MUSSORGSKY: Russian Songs (orch. Markevitch); Pictures at an Exhibition; STRAVINSKY: Symphony of Psalms – Galina Vishnevskaya, sop./ Russian State Academic Choir/ Berlin Philharmonic/ Russian Symphony Orch./ Igor Markevitch – Praga Digitals Reminiscences stereo-only SACD, 71:16 [Distr. by Harmonia mundi] ****:

I have always admired Igor Markevitch’s conducting. Even though many of his recordings were with second-rate orchestras, much of his music making seems so alive and vital, especially considering he was a polymath and eventually had to give up his compositional activities because he was spread too thin. His Tchaikovsky is among the best available, and he had a great way with contemporary music.

These recordings are some of his best, though to take the last listed first, the Symphony of Psalms, one hears how awful the Russian orchestra is and the choir can barely mange to be in tune a lot of the time. Nonetheless his way with the music is something special, non-sentimental, and tuned into the Byzantine roots of the score, as he always felt that Stravinsky was a religious man and the conductor wanted to make sure this aspect of the work came across.

Though the Symphony was recorded in 1960, on this remastered edition it doesn’t have near the presence as this wonderful Pictures at an Exhibition demonstrates. It was made in 1953, a mono recording, but Praga has done a wonderful job of restoration and faux-stereo, so much so that it sounds like true stereo, with lots of detail and brilliant playing.
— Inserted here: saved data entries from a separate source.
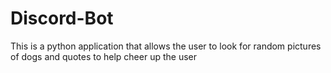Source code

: # Discord-Bot
This is a python application that allows the user to look for random pictures of dogs and quotes to help cheer up the user
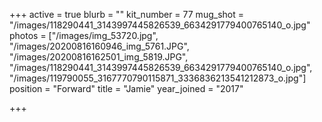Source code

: +++
active = true
blurb = ""
kit_number = 77
mug_shot = "/images/118290441_3143997445826539_6634291779400765140_o.jpg"
photos = ["/images/img_53720.jpg", "/images/20200816160946_img_5761.JPG", "/images/20200816162501_img_5819.JPG", "/images/118290441_3143997445826539_6634291779400765140_o.jpg", "/images/119790055_3167770790115871_3336836213541212873_o.jpg"]
position = "Forward"
title = "Jamie"
year_joined = "2017"

+++
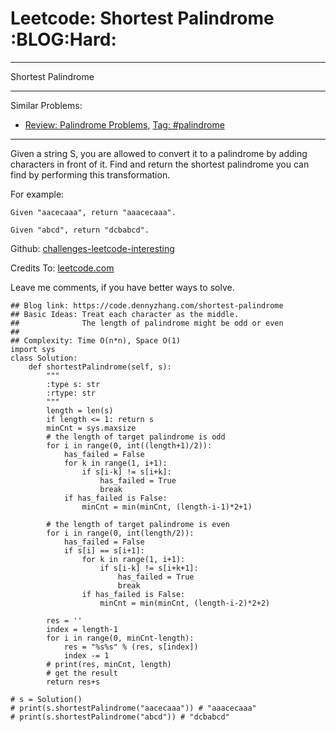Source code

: # Leetcode: Shortest Palindrome     :BLOG:Hard:


---

Shortest Palindrome  

---

Similar Problems:  
-   [Review: Palindrome Problems](https://code.dennyzhang.com/review-palindrome), [Tag: #palindrome](https://code.dennyzhang.com/tag/palindrome)

---

Given a string S, you are allowed to convert it to a palindrome by adding characters in front of it. Find and return the shortest palindrome you can find by performing this transformation.  

For example:  

    Given "aacecaaa", return "aaacecaaa".
    
    Given "abcd", return "dcbabcd".

Github: [challenges-leetcode-interesting](https://github.com/DennyZhang/challenges-leetcode-interesting/tree/master/shortest-palindrome)  

Credits To: [leetcode.com](https://leetcode.com/problems/shortest-palindrome/description/)  

Leave me comments, if you have better ways to solve.  

    ## Blog link: https://code.dennyzhang.com/shortest-palindrome
    ## Basic Ideas: Treat each character as the middle.
    ##              The length of palindrome might be odd or even
    ##
    ## Complexity: Time O(n*n), Space O(1)
    import sys
    class Solution:
        def shortestPalindrome(self, s):
            """
            :type s: str
            :rtype: str
            """
            length = len(s)
            if length <= 1: return s
            minCnt = sys.maxsize
            # the length of target palindrome is odd
            for i in range(0, int((length+1)/2)):
                has_failed = False
                for k in range(1, i+1):
                    if s[i-k] != s[i+k]:
                        has_failed = True
                        break
                if has_failed is False:
                    minCnt = min(minCnt, (length-i-1)*2+1)
    
            # the length of target palindrome is even
            for i in range(0, int(length/2)):
                has_failed = False
                if s[i] == s[i+1]:
                    for k in range(1, i+1):
                        if s[i-k] != s[i+k+1]:
                            has_failed = True
                            break
                    if has_failed is False:
                        minCnt = min(minCnt, (length-i-2)*2+2)
    
            res = ''
            index = length-1
            for i in range(0, minCnt-length):
                res = "%s%s" % (res, s[index])
                index -= 1
            # print(res, minCnt, length)
            # get the result
            return res+s
    
    # s = Solution()
    # print(s.shortestPalindrome("aacecaaa")) # "aaacecaaa"
    # print(s.shortestPalindrome("abcd")) # "dcbabcd"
The performance is superb, one of the best from the orchestra that Karajan was completing his first DGG stereo Beethoven set with at the time.

Lastly, this set of conductor-orchestrated songs by Mussorgsky is simply top notch in every way. The arrangements are thoroughly in the mold of the composer’s own ascetic scoring, with Galina Vishnevskaya’s renditions second to none.

This is an easy recommendation for those who like great conducting and much better than average sound for the period, presented as it has never been before.